- [Task statement]
Keep every line in which "variable" occurs and drop the rest of the data.

------ Extracted records ------

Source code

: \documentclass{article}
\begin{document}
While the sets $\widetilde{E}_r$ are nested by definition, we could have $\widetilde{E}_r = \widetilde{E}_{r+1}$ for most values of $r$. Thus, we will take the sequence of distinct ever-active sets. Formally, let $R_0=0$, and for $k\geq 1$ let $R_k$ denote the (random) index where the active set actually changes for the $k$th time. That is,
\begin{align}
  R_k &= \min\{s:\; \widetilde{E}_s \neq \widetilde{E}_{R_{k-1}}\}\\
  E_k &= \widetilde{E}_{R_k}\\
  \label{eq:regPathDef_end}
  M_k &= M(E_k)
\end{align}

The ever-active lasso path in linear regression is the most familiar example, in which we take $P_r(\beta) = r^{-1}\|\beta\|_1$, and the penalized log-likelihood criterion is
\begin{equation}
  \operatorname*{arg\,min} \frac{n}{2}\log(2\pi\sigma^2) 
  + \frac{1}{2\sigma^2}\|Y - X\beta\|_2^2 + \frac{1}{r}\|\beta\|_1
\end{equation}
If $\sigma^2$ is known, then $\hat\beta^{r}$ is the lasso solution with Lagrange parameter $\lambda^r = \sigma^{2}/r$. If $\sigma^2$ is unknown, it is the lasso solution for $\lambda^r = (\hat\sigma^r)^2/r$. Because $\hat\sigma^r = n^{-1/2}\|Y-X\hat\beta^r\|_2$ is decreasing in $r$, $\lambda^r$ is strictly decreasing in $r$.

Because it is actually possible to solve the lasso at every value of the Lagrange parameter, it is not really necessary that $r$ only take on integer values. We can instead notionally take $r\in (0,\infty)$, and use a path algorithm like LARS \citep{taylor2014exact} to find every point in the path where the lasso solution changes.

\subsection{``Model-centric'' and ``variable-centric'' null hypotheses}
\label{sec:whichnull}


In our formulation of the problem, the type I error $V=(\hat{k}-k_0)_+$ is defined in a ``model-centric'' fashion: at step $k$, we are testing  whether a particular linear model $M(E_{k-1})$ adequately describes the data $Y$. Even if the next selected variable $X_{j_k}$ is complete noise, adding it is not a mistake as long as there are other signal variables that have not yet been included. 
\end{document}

------

- [Response area]
\subsection{``Model-centric'' and ``variable-centric'' null hypotheses}
In our formulation of the problem, the type I error $V=(\hat{k}-k_0)_+$ is defined in a ``model-centric'' fashion: at step $k$, we are testing  whether a particular linear model $M(E_{k-1})$ adequately describes the data $Y$. Even if the next selected variable $X_{j_k}$ is complete noise, adding it is not a mistake as long as there are other signal variables that have not yet been included. 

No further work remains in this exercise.